The seed of support took hold and grew. When he was nine, Fernando’s father took him to the Vicente Calderón museum, where they keep the trophies, cups, old photographs, footballs, badges and pennants – a trip that left the youngster in awe. Some years later it will be Manolo Briñas who explains to Fernando, one-to-one, the symbols and the 106-year-old history of a club founded in April 1903, which boasts nine league titles, and which, historically, comes to be considered Spain’s third-best team in terms of tr
ophies and supporters, behind Real Madrid and Barcelona. So when Fernando qualifies to join Atlético, he’s hardly got home and in through the door before he’s on the phone to his grandfather to tell him the great news. A grandfather who will have the greatest satisfaction, before his death on 23 February 2003, to see Fernando in the shirt of his beloved team, playing in the Vicente Calderón.

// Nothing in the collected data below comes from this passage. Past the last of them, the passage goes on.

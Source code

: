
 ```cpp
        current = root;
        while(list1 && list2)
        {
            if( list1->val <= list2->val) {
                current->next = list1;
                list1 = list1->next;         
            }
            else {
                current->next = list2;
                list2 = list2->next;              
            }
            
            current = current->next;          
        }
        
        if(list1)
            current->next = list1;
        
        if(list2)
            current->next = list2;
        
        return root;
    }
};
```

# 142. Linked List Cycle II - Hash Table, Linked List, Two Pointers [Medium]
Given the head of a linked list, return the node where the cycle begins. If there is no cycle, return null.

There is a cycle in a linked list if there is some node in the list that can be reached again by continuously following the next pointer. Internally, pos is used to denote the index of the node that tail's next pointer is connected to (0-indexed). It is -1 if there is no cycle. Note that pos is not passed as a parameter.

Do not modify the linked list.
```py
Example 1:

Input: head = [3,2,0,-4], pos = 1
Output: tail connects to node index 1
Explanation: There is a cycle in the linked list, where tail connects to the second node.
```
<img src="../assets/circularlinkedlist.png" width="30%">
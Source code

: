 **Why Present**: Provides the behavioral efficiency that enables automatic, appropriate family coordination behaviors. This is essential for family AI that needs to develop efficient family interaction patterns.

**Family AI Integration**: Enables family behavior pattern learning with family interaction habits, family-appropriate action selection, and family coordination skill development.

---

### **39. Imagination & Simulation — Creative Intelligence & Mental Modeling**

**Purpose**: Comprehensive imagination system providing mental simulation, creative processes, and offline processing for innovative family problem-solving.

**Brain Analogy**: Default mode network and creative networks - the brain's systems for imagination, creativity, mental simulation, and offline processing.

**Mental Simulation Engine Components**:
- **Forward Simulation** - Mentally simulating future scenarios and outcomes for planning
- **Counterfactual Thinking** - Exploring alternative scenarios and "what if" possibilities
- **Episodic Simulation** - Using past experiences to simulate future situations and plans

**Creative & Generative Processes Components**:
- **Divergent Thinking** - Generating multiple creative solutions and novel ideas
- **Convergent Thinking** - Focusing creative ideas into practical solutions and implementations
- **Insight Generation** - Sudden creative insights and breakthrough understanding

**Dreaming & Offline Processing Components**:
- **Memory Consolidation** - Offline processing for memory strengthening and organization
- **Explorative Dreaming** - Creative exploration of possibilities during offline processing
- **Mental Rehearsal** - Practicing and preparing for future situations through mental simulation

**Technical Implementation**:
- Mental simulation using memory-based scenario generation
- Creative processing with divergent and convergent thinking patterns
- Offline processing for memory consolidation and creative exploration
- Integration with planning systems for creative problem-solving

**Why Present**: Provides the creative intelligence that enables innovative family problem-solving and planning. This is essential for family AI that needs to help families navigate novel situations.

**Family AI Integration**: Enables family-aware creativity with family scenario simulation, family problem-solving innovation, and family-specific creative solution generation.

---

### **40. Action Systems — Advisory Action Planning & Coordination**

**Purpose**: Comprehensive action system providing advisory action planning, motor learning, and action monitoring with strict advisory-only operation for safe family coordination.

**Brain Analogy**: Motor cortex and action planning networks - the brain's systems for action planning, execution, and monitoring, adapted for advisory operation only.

But going back to the summer of 1995 and to the first impressions of Briñas, the person who began to train him:
‘Fernando was an open, amusing, happy and very responsible lad who gave everything. He wasn’t the typical joker who took his attitude into the matches. He already had his head well screwed-on. And all that was due to his parents, who told him, “enjoy yourself at football but study”. And he followed that to the letter. I remember once, when I went to meet him at Atocha station, he was coming back from winning a tournament. He got off the train, he had a copy of Marca in his hand, where it was talking about him. I thought that he would want to show it to me but no – under the newspaper he had his end-of-term reports. He proudly showed them to me, “Look Manolo, I’ve passed in all subjects. And I’ve got quite a few top grades.” Yes, very often parents think they have a Maradona, they think their son can score the second goal before the first but life isn’t like that. To get there, you have to make sacrifices, not leave school and move forward bit-by-bit.’